» **What to work on**: Leaving out all pictures, reproduce the entries below exactly, from the first line through the line that contains "and consider the".

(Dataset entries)
========================

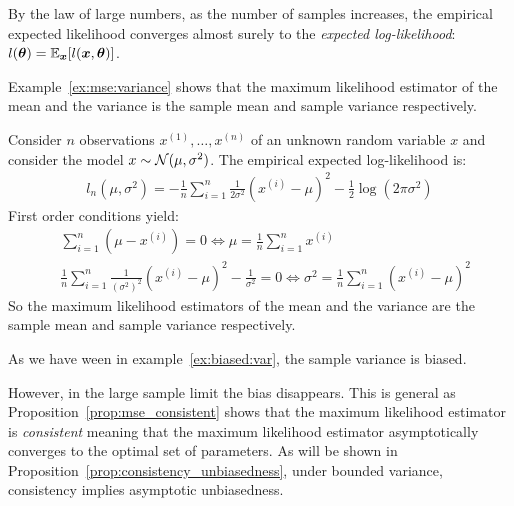 By the law of large numbers, as the number of samples increases, the empirical
expected likelihood converges almost surely to the \emph{expected
  log-likelihood}: $l(\boldsymbol{\theta}) = \mathbb{E}_{\boldsymbol{x}}[l(\boldsymbol{x}, \boldsymbol{\theta})]$.

Example~\ref{ex:mse:variance} shows that the maximum likelihood estimator of the
mean and the variance is the sample mean and sample variance respectively.
\begin{example}
  \label{ex:mse:variance}
  Consider $n$ observations $x^{(1)}, \dots, x^{(n)}$ of an unknown random variable $x$
  and consider the model $x \sim \mathcal{N}(\mu, \sigma^2)$.
  The empirical expected log-likelihood is:
  \begin{align}
    l_n(\mu, \sigma^2) = -\frac1{n} \sum_{i=1}^n \frac1{2 \sigma^2}(x^{(i)} - \mu)^2 - \frac12 \log(2\pi \sigma^2)
  \end{align}
  First order conditions
  yield:
  \begin{align}
    &\sum_{i=1}^n (\mu - x^{(i)}) = 0 \iff \mu = \frac1{n} \sum_{i=1}^n x^{(i)} \\
    &\frac1{n} \sum_{i=1}^n \frac1{(\sigma^2)^2}(x^{(i)} - \mu)^2 - \frac1{\sigma^2} = 0 \iff \sigma^2 = \frac1{n} \sum_{i=1}^n(x^{(i)} - \mu)^2
  \end{align}
  So the maximum likelihood estimators of the mean and the variance are the
  sample mean and sample variance respectively.
\end{example}
As we have ween in example~\ref{ex:biased:var}, the sample variance is biased.

However, in the large sample limit the bias disappears. This is general as
Proposition~\ref{prop:mse_consistent} shows that the maximum likelihood
estimator is \emph{consistent} meaning that the maximum likelihood estimator
asymptotically converges to the optimal set of parameters. As will be
shown in Proposition~\ref{prop:consistency_unbiasedness}, under
bounded variance, consistency implies asymptotic unbiasedness.


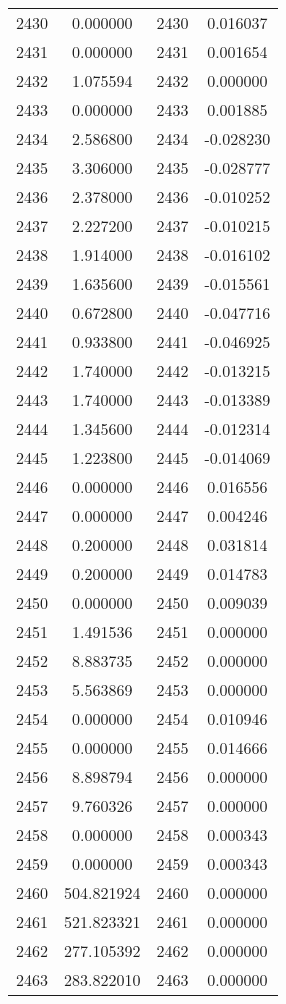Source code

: \documentclass[12pt]{article}
\begin{document}
\begin{longtable}{@{}cccc@{}}
2430 & 0.000000 & 2430 & 0.016037 \\
2431 & 0.000000 & 2431 & 0.001654 \\
2432 & 1.075594 & 2432 & 0.000000 \\
2433 & 0.000000 & 2433 & 0.001885 \\
2434 & 2.586800 & 2434 & -0.028230 \\
2435 & 3.306000 & 2435 & -0.028777 \\
2436 & 2.378000 & 2436 & -0.010252 \\
2437 & 2.227200 & 2437 & -0.010215 \\
2438 & 1.914000 & 2438 & -0.016102 \\
2439 & 1.635600 & 2439 & -0.015561 \\
2440 & 0.672800 & 2440 & -0.047716 \\
2441 & 0.933800 & 2441 & -0.046925 \\
2442 & 1.740000 & 2442 & -0.013215 \\
2443 & 1.740000 & 2443 & -0.013389 \\
2444 & 1.345600 & 2444 & -0.012314 \\
2445 & 1.223800 & 2445 & -0.014069 \\
2446 & 0.000000 & 2446 & 0.016556 \\
2447 & 0.000000 & 2447 & 0.004246 \\
2448 & 0.200000 & 2448 & 0.031814 \\
2449 & 0.200000 & 2449 & 0.014783 \\
2450 & 0.000000 & 2450 & 0.009039 \\
2451 & 1.491536 & 2451 & 0.000000 \\
2452 & 8.883735 & 2452 & 0.000000 \\
2453 & 5.563869 & 2453 & 0.000000 \\
2454 & 0.000000 & 2454 & 0.010946 \\
2455 & 0.000000 & 2455 & 0.014666 \\
2456 & 8.898794 & 2456 & 0.000000 \\
2457 & 9.760326 & 2457 & 0.000000 \\
2458 & 0.000000 & 2458 & 0.000343 \\
2459 & 0.000000 & 2459 & 0.000343 \\
2460 & 504.821924 & 2460 & 0.000000 \\
2461 & 521.823321 & 2461 & 0.000000 \\
2462 & 277.105392 & 2462 & 0.000000 \\
2463 & 283.822010 & 2463 & 0.000000 \\

\end{longtable}
\end{document}
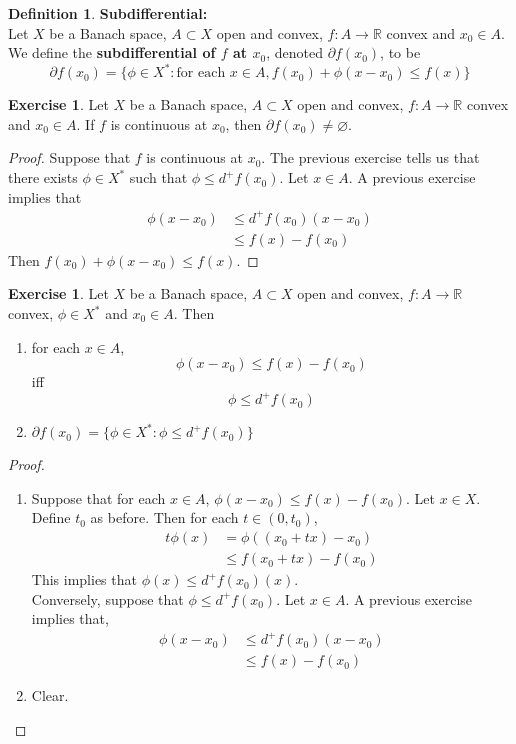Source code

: \documentclass[12pt]{amsart}
\theoremstyle{definition}
\newtheorem{defn}[definition]{Definition}
\newtheorem{ex}[definition]{Exercise}
\newcommand{\R}{\mathbb{R}}
\newcommand{\p}{\partial}
\newcommand{\lex}[1]{\label{ex:#1}}
\newcommand{\ld}[1]{\label{defn:#1}}
\begin{document}
	\begin{defn} \ld{}\textbf{Subdifferential:}\\
	Let $X$ be a Banach space, $A \subset X$ open and convex, $f:A \rightarrow \R$ convex and $x_0 \in A$. We define the \textbf{subdifferential of $f$ at $x_0$}, denoted $\p f(x_0)$, to be $$\p f(x_0) = \{ \phi \in X^*: \text{for each } x \in A, f(x_0) + \phi(x-x_0) \leq f(x)\}$$
	\end{defn}
	
	\begin{ex} \lex{}
	Let $X$ be a Banach space, $A \subset X$ open and convex, $f:A \rightarrow \R$ convex and $x_0 \in A$. If $f$ is continuous at $x_0$, then $\p f(x_0) \neq \varnothing$.
	\end{ex}
	
	\begin{proof}
	Suppose that $f$ is continuous at $x_0$. The previous exercise tells us that there exists $\phi \in X^*$ such that $\phi \leq d^+f(x_0)$. Let $x \in A$. A previous exercise implies that
	\begin{align*}
	\phi(x-x_0) 
	& \leq d^+f(x_0)(x - x_0) \\
	& \leq f(x) - f(x_0)
	\end{align*}
	Then $f(x_0) + \phi(x-x_0) \leq f(x)$.
	\end{proof}
	
	\begin{ex} \lex{}
	Let $X$ be a Banach space, $A \subset X$ open and convex, $f:A \rightarrow \R$ convex, $\phi \in X^*$ and $x_0 \in A$. Then 
	\begin{enumerate}
	\item for each $x \in A$, $$\phi(x-x_0) \leq f(x) - f(x_0)$$ iff  $$\phi \leq d^+f(x_0)$$ 
	\item  $\p f(x_0) = \{ \phi \in X^*: \phi \leq d^+ f(x_0)\}$
	\end{enumerate}
	\end{ex}	
	
	\begin{proof}\
	\begin{enumerate}
	\item Suppose that for each $x \in A$, $\phi(x-x_0) \leq f(x) - f(x_0)$. Let $x \in X$. Define $t_0$ as before. Then for each $t \in (0, t_0)$, 
	\begin{align*}
	t\phi(x)
	&= \phi((x_0 + tx) - x_0) \\
	& \leq f(x_0 + tx) - f(x_0)
	\end{align*}	 
	This implies that $\phi(x) \leq d^+f(x_0)(x)$.\\
	Conversely, suppose that $\phi \leq d^+f(x_0)$. Let $x \in A$. A previous exercise implies that, 
	\begin{align*}
	\phi(x-x_0) 
	& \leq d^+f(x_0)(x-x_0) \\
	&\leq f(x) - f(x_0)
	\end{align*}
	\item Clear.
	\end{enumerate}
	\end{proof}
	
\end{document}
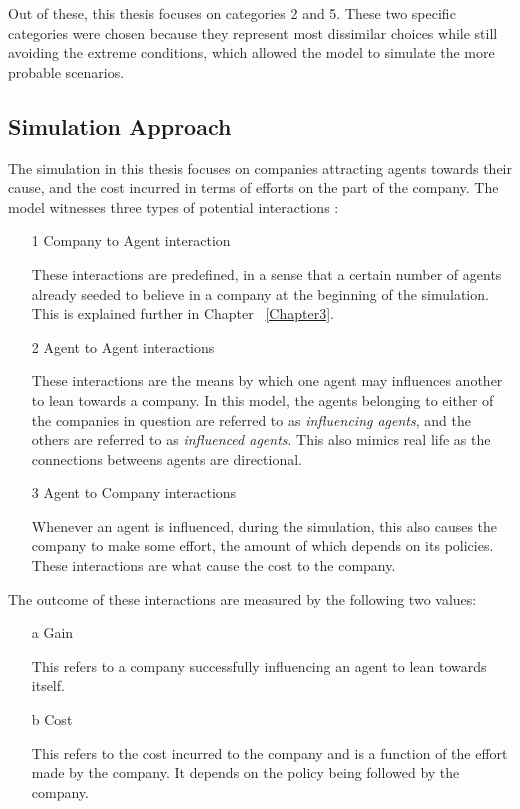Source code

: Out of these, this thesis focuses on categories 2 and 5.
These two specific categories were chosen because they represent most dissimilar choices while still avoiding the extreme conditions, which allowed the model to simulate the more probable scenarios.

\subsection{Simulation Approach}

The simulation in this thesis focuses on companies attracting agents towards their cause, and the cost incurred in terms of efforts on the part of the company.
The model witnesses three types of potential interactions : 
\begin{enumerate}
\item[1] Company to Agent interaction 

These interactions are predefined, in a sense that a certain number of agents already seeded to believe in a company at the beginning of the simulation. This is explained further in Chapter ~\ref{Chapter3}.

\item[2] Agent to Agent interactions

These interactions are the means by which one agent may influences another to lean towards a company. In this model, the agents belonging to either of the companies in question are referred to as  \emph{influencing agents}, and the others are referred to as \emph{influenced agents}. This also mimics real life as the connections betweens agents are directional.

\item[3] Agent to Company interactions

Whenever an agent is influenced, during the simulation, this also causes the company to make some effort, the amount of which depends on its policies. These interactions are what cause the cost to the company.


\end{enumerate}

The outcome of these interactions are measured by the following two values:

\begin{enumerate}
\item[a] Gain

This refers to a company successfully influencing an agent to lean towards itself.

\item[b] Cost

This refers to the cost incurred to the company and is a function of the effort made by the company. It depends on the policy being followed by the company.
\end{enumerate}
	






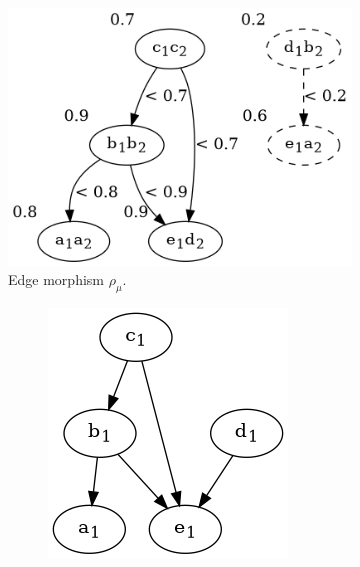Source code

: \begin{frame}
\begin{figure}[htbp]
		\quad
		\begin{subfigure}[t]{0.40\textwidth}
			\centering
			\includegraphics[width=\linewidth,valign=t]{inc/fuzzy_graph_theory/fuzzy_graph_morphism_internal_rho_mu.png}
			\caption{Edge morphism $\rho_{\mu}$.}
		\end{subfigure}
		\quad
		\begin{subfigure}[t]{0.18\textwidth}
			\begin{subfigure}[t]{\textwidth}
				\centering
				\includegraphics[width=\linewidth,valign=t]{inc/fuzzy_graph_theory/fuzzy_graph_morphism_G1.png}

\end{subfigure}
\end{subfigure}
\end{figure}
\end{frame}
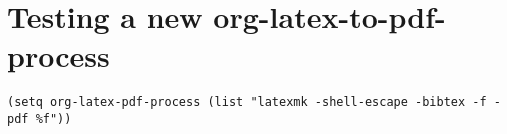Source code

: \documentclass[11pt]{article}
\author{John Kitchin}
\date{\today}
\title{}
\begin{document}
\tableofcontents

\section{Testing a new org-latex-to-pdf-process}
\label{sec:org4817a5f}

\begin{verbatim}
(setq org-latex-pdf-process (list "latexmk -shell-escape -bibtex -f -pdf %f"))
\end{verbatim}

\cite{2006-acs-style-guide,alesi-2012-evaluat-primar}



\end{document}
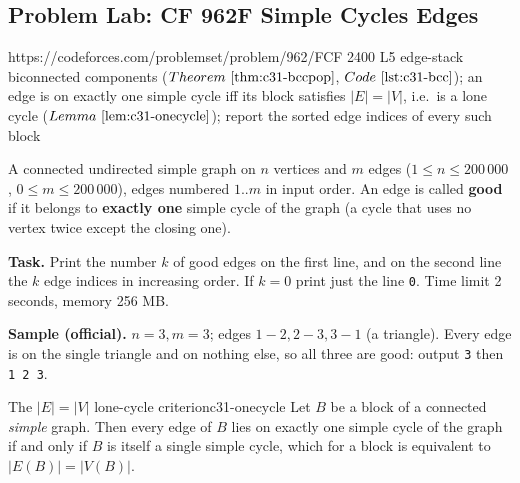 \subsection{Problem Lab: CF 962F Simple Cycles Edges}

  {https://codeforces.com/problemset/problem/962/F}{CF 2400 L5}
  {edge-stack biconnected components (\(\thmref{c31-bccpop}\), \(\coderef{c31-bcc}\)); an edge is on
   exactly one simple cycle iff its block satisfies \(|E|=|V|\), i.e.\ is a lone cycle
   (\(\lemref{c31-onecycle}\)); report the sorted edge indices of every such block}

\begin{problemstatement}
A connected undirected simple graph on \(n\) vertices and \(m\) edges
(\(1\le n\le 200\,000\), \(0\le m\le 200\,000\)), edges numbered \(1..m\) in input order.
An edge is called \textbf{good} if it belongs to \textbf{exactly one} simple cycle of the
graph (a cycle that uses no vertex twice except the closing one).

\textbf{Task.} Print the number \(k\) of good edges on the first line, and on the second
line the \(k\) edge indices in increasing order.  If \(k=0\) print just the line \texttt{0}.
Time limit 2 seconds, memory 256 MB.

\textbf{Sample (official).} \(n{=}3,m{=}3\); edges \(1\!-\!2,2\!-\!3,3\!-\!1\) (a triangle).
Every edge is on the single triangle and on nothing else, so all three are good:
output \texttt{3} then \texttt{1 2 3}.
\end{problemstatement}

\begin{lemma}{The \(|E|=|V|\) lone-cycle criterion}{c31-onecycle}
Let \(B\) be a block of a connected \emph{simple} graph.  Then every edge of \(B\) lies on
exactly one simple cycle of the graph if and only if \(B\) is itself a single simple cycle,
which for a block is equivalent to \(|E(B)|=|V(B)|\).
\end{lemma}

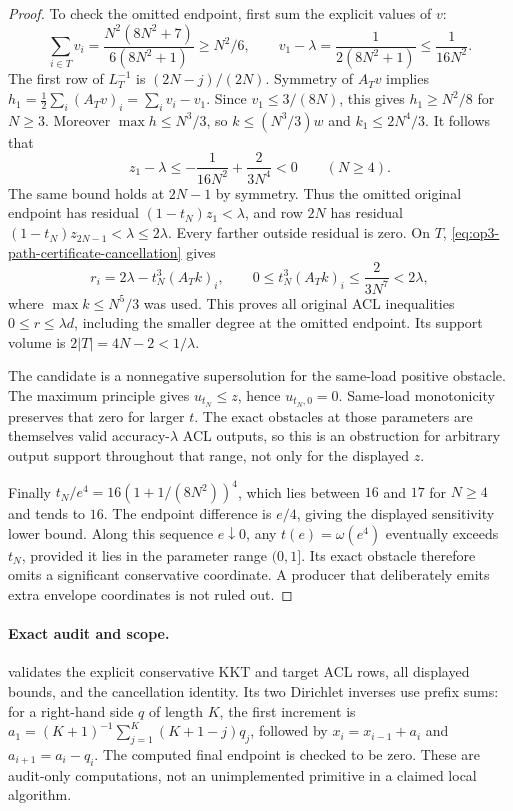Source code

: \begin{proof}
To check the omitted endpoint, first sum the explicit values of $v$:
\[
 \sum_{i\in T}v_i
 =\frac{N^2(8N^2+7)}{6(8N^2+1)}\geq N^2/6,
 \qquad
 v_1-\lambda=\frac1{2(8N^2+1)}\leq\frac1{16N^2}.
\]
The first row of $L_T^{-1}$ is $(2N-j)/(2N)$.
Symmetry of $A_Tv$ implies
$h_1=\frac12\sum_i(A_Tv)_i=\sum_i v_i-v_1$.
Since $v_1\leq3/(8N)$, this gives $h_1\geq N^2/8$ for $N\geq3$.
Moreover $\max h\leq N^3/3$, so $k\leq(N^3/3)w$ and
$k_1\leq2N^4/3$. It follows that
\[
 z_1-\lambda
 \leq-\frac1{16N^2}+\frac2{3N^4}<0\qquad(N\geq4).
\]
The same bound holds at $2N-1$ by symmetry. Thus the omitted original
endpoint has residual $(1-t_N)z_1<\lambda$, and row $2N$ has residual
$(1-t_N)z_{2N-1}<\lambda\leq2\lambda$. Every farther outside residual
is zero. On $T$, \cref{eq:op3-path-certificate-cancellation} gives
\[
 r_i=2\lambda-t_N^3(A_Tk)_i,\qquad
 0\leq t_N^3(A_Tk)_i\leq\frac2{3N^7}<2\lambda,
\]
where $\max k\leq N^5/3$ was used. This proves all original ACL
inequalities $0\leq r\leq\lambda d$, including the smaller degree
at the omitted endpoint. Its support volume is $2|T|=4N-2<1/\lambda$.

The candidate is a nonnegative supersolution for the same-load positive
obstacle. The maximum principle gives $u_{t_N}\leq z$, hence
$u_{t_N,0}=0$. Same-load monotonicity preserves that zero for larger
$t$. The exact obstacles at those parameters are themselves valid
accuracy-$\lambda$ ACL outputs, so this is an obstruction for arbitrary
output support throughout that range, not only for the displayed $z$.

Finally $t_N/e^4=16(1+1/(8N^2))^4$, which lies between $16$ and $17$
for $N\geq4$ and tends to $16$. The endpoint difference is $e/4$,
giving the displayed sensitivity lower bound. Along this sequence
$e\downarrow0$, any $t(e)=\omega(e^4)$ eventually exceeds $t_N$,
provided it lies in the parameter range $(0,1]$. Its exact obstacle
therefore omits a significant conservative coordinate. A producer that
deliberately emits extra envelope coordinates is not ruled out.
\end{proof}

\paragraph{Exact audit and scope.}
 validates the explicit
conservative KKT and target ACL rows, all displayed bounds, and the
cancellation identity. Its two Dirichlet inverses use prefix sums:
for a right-hand side $q$ of length $K$, the first increment is
$a_1=(K+1)^{-1}\sum_{j=1}^K(K+1-j)q_j$, followed by
$x_i=x_{i-1}+a_i$ and $a_{i+1}=a_i-q_i$. The computed final endpoint
is checked to be zero. These are audit-only computations, not an
unimplemented primitive in a claimed local algorithm.

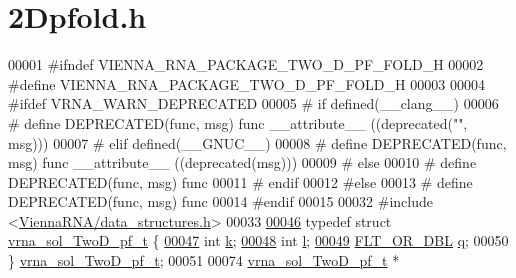 \hypertarget{2Dpfold_8h_source}{}\section{2\+Dpfold.h}
\label{2Dpfold_8h_source}

\begin{DoxyCode}
00001 \textcolor{preprocessor}{#ifndef VIENNA\_RNA\_PACKAGE\_TWO\_D\_PF\_FOLD\_H}
00002 \textcolor{preprocessor}{#define VIENNA\_RNA\_PACKAGE\_TWO\_D\_PF\_FOLD\_H}
00003 
00004 \textcolor{preprocessor}{#ifdef VRNA\_WARN\_DEPRECATED}
00005 \textcolor{preprocessor}{# if defined(\_\_clang\_\_)}
00006 \textcolor{preprocessor}{#  define DEPRECATED(func, msg) func \_\_attribute\_\_ ((deprecated("", msg)))}
00007 \textcolor{preprocessor}{# elif defined(\_\_GNUC\_\_)}
00008 \textcolor{preprocessor}{#  define DEPRECATED(func, msg) func \_\_attribute\_\_ ((deprecated(msg)))}
00009 \textcolor{preprocessor}{# else}
00010 \textcolor{preprocessor}{#  define DEPRECATED(func, msg) func}
00011 \textcolor{preprocessor}{# endif}
00012 \textcolor{preprocessor}{#else}
00013 \textcolor{preprocessor}{# define DEPRECATED(func, msg) func}
00014 \textcolor{preprocessor}{#endif}
00015 
00032 \textcolor{preprocessor}{#include <\hyperlink{data__structures_8h}{ViennaRNA/data\_structures.h}>}
00033 
\hyperlink{group__kl__neighborhood__pf}{00046} \textcolor{keyword}{typedef} \textcolor{keyword}{struct }\hyperlink{group__kl__neighborhood__pf_structvrna__sol__TwoD__pf__t}{vrna\_sol\_TwoD\_pf\_t} \{
\hyperlink{group__kl__neighborhood__pf_ad1f23b46dc4ebd373abdeb0382d87b83}{00047}   \textcolor{keywordtype}{int}         \hyperlink{group__kl__neighborhood__pf_ad1f23b46dc4ebd373abdeb0382d87b83}{k};  
\hyperlink{group__kl__neighborhood__pf_a01133c264eff2c988d144e07803d1b8b}{00048}   \textcolor{keywordtype}{int}         \hyperlink{group__kl__neighborhood__pf_a01133c264eff2c988d144e07803d1b8b}{l};  
\hyperlink{group__kl__neighborhood__pf_a17ebbf425b8769ded74b5c7b85e58ee1}{00049}   \hyperlink{group__data__structures_ga31125aeace516926bf7f251f759b6126}{FLT\_OR\_DBL}  \hyperlink{group__kl__neighborhood__pf_a17ebbf425b8769ded74b5c7b85e58ee1}{q};  
00050 \} \hyperlink{group__kl__neighborhood__pf_ga5e449fbd695406aabd2bcabddc374621}{vrna\_sol\_TwoD\_pf\_t};
00051 
00074 \hyperlink{group__kl__neighborhood__pf_structvrna__sol__TwoD__pf__t}{vrna\_sol\_TwoD\_pf\_t} *

\end{DoxyCode}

========================

» **Task solution**:
 By the law of large numbers, as the number of samples increases, the empirical
expected likelihood converges almost surely to the \emph{expected
  log-likelihood}: $l(\boldsymbol{\theta}) = \mathbb{E}_{\boldsymbol{x}}[l(\boldsymbol{x}, \boldsymbol{\theta})]$.

Example~\ref{ex:mse:variance} shows that the maximum likelihood estimator of the
mean and the variance is the sample mean and sample variance respectively.
\begin{example}
  \label{ex:mse:variance}
  Consider $n$ observations $x^{(1)}, \dots, x^{(n)}$ of an unknown random variable $x$
  and consider the model $x \sim \mathcal{N}(\mu, \sigma^2)$.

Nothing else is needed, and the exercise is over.